→ Prompt
All of the entries below are to be retyped exactly.

→ Records to process
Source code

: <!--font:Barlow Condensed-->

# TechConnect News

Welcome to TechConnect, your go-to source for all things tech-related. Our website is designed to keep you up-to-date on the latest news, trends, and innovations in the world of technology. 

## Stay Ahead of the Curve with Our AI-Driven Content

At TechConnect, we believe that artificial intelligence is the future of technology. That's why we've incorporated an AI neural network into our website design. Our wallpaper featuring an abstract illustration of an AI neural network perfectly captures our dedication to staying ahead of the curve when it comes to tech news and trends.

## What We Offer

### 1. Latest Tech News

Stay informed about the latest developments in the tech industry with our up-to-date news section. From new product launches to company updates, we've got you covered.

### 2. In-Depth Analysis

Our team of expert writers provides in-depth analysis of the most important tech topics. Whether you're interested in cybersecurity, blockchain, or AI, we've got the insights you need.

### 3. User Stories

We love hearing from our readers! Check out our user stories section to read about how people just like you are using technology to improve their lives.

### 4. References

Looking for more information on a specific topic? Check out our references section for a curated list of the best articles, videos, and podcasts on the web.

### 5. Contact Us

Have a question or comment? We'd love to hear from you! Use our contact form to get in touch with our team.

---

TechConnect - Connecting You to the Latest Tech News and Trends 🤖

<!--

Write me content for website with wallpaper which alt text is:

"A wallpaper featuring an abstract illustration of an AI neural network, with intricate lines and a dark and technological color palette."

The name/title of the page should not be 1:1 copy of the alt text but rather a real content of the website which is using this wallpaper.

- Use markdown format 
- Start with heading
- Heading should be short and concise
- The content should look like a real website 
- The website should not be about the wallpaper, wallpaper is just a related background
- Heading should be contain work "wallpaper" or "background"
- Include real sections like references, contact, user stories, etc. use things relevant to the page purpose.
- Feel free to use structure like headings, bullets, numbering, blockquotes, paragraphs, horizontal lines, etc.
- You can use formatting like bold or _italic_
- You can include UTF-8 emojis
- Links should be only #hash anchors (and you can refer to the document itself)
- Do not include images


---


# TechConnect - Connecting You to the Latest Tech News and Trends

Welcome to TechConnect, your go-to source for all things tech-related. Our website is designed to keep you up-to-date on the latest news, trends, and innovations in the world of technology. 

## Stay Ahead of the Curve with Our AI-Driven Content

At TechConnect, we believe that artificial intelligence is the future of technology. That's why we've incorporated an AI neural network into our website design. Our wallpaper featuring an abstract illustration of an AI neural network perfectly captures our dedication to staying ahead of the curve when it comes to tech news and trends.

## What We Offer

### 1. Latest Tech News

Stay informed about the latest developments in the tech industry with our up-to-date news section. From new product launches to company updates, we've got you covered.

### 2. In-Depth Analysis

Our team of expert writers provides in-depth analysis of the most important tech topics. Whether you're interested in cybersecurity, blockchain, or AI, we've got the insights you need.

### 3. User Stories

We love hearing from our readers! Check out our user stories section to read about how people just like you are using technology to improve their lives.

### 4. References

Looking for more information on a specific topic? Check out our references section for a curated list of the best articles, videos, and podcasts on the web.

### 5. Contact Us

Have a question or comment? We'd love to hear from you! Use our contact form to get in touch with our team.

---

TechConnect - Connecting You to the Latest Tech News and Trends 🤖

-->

→ Your response
Source code

: <!--font:Barlow Condensed-->

# TechConnect News

Welcome to TechConnect, your go-to source for all things tech-related. Our website is designed to keep you up-to-date on the latest news, trends, and innovations in the world of technology. 

## Stay Ahead of the Curve with Our AI-Driven Content

At TechConnect, we believe that artificial intelligence is the future of technology. That's why we've incorporated an AI neural network into our website design. Our wallpaper featuring an abstract illustration of an AI neural network perfectly captures our dedication to staying ahead of the curve when it comes to tech news and trends.

## What We Offer

### 1. Latest Tech News

Stay informed about the latest developments in the tech industry with our up-to-date news section. From new product launches to company updates, we've got you covered.

### 2. In-Depth Analysis

Our team of expert writers provides in-depth analysis of the most important tech topics. Whether you're interested in cybersecurity, blockchain, or AI, we've got the insights you need.

### 3. User Stories

We love hearing from our readers! Check out our user stories section to read about how people just like you are using technology to improve their lives.

### 4. References

Looking for more information on a specific topic? Check out our references section for a curated list of the best articles, videos, and podcasts on the web.

### 5. Contact Us

Have a question or comment? We'd love to hear from you! Use our contact form to get in touch with our team.

---

TechConnect - Connecting You to the Latest Tech News and Trends 🤖

<!--

Write me content for website with wallpaper which alt text is:

"A wallpaper featuring an abstract illustration of an AI neural network, with intricate lines and a dark and technological color palette."

The name/title of the page should not be 1:1 copy of the alt text but rather a real content of the website which is using this wallpaper.

- Use markdown format 
- Start with heading
- Heading should be short and concise
- The content should look like a real website 
- The website should not be about the wallpaper, wallpaper is just a related background
- Heading should be contain work "wallpaper" or "background"
- Include real sections like references, contact, user stories, etc. use things relevant to the page purpose.
- Feel free to use structure like headings, bullets, numbering, blockquotes, paragraphs, horizontal lines, etc.
- You can use formatting like bold or _italic_
- You can include UTF-8 emojis
- Links should be only #hash anchors (and you can refer to the document itself)
- Do not include images


---


# TechConnect - Connecting You to the Latest Tech News and Trends

Welcome to TechConnect, your go-to source for all things tech-related. Our website is designed to keep you up-to-date on the latest news, trends, and innovations in the world of technology. 

## Stay Ahead of the Curve with Our AI-Driven Content

At TechConnect, we believe that artificial intelligence is the future of technology. That's why we've incorporated an AI neural network into our website design. Our wallpaper featuring an abstract illustration of an AI neural network perfectly captures our dedication to staying ahead of the curve when it comes to tech news and trends.

## What We Offer

### 1. Latest Tech News

Stay informed about the latest developments in the tech industry with our up-to-date news section. From new product launches to company updates, we've got you covered.

### 2. In-Depth Analysis

Our team of expert writers provides in-depth analysis of the most important tech topics. Whether you're interested in cybersecurity, blockchain, or AI, we've got the insights you need.

### 3. User Stories

We love hearing from our readers! Check out our user stories section to read about how people just like you are using technology to improve their lives.

### 4. References

Looking for more information on a specific topic? Check out our references section for a curated list of the best articles, videos, and podcasts on the web.

### 5. Contact Us

Have a question or comment? We'd love to hear from you! Use our contact form to get in touch with our team.

---

TechConnect - Connecting You to the Latest Tech News and Trends 🤖

-->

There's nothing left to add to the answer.